• [GOAL OF THE EXERCISE] Starting at the line that contains "This code updates" and ending at the line that contains "To delete records", the lines below are to be given again exactly, with nothing added.

• [RAW DATA]
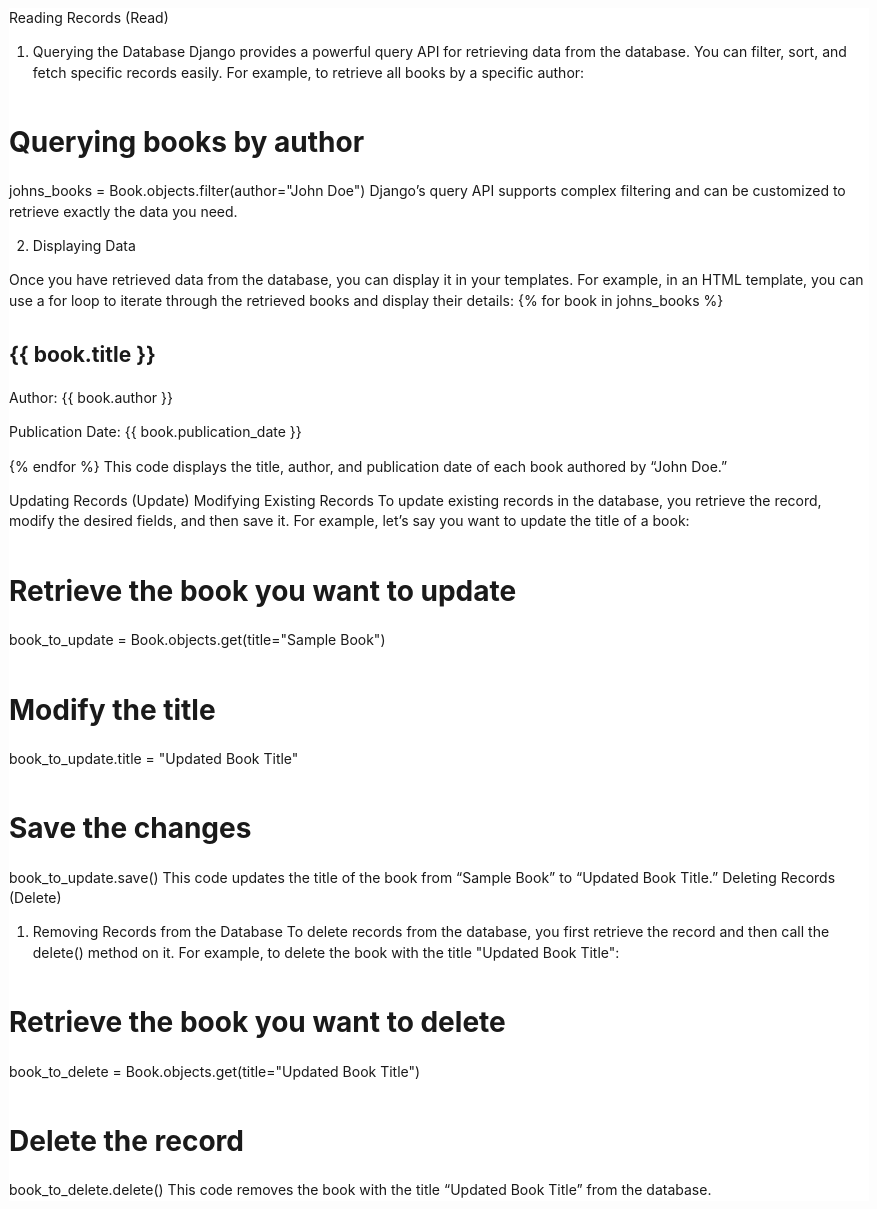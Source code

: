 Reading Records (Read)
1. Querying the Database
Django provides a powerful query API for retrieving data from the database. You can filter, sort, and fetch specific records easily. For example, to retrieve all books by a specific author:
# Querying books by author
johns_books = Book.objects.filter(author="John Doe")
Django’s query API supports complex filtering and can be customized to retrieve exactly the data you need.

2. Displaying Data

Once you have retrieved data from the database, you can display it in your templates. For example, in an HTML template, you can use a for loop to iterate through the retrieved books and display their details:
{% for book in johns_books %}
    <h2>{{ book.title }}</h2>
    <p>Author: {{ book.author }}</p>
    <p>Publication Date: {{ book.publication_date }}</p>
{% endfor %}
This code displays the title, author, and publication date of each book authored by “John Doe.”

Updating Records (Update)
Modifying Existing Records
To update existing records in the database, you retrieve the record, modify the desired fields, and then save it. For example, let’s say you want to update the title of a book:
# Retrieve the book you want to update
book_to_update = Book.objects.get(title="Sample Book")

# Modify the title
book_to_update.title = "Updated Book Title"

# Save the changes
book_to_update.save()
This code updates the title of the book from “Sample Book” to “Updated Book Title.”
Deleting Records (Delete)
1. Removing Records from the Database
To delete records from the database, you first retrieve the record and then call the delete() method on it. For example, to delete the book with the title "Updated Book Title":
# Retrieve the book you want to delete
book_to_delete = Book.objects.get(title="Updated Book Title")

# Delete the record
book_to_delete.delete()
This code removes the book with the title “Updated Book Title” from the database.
...
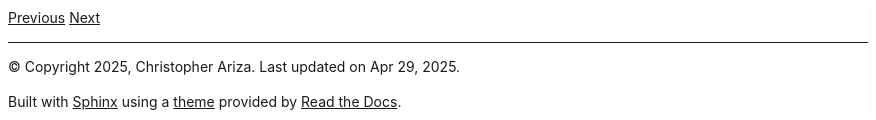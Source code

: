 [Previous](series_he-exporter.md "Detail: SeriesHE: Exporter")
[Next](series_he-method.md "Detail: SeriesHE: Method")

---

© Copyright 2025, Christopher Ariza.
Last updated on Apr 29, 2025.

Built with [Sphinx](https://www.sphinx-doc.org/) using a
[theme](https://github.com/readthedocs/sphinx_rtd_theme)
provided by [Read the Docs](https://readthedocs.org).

• [ANSWER SPACE]
This code updates the title of the book from “Sample Book” to “Updated Book Title.”
Deleting Records (Delete)
1. Removing Records from the Database
To delete records from the database, you first retrieve the record and then call the delete() method on it. For example, to delete the book with the title "Updated Book Title":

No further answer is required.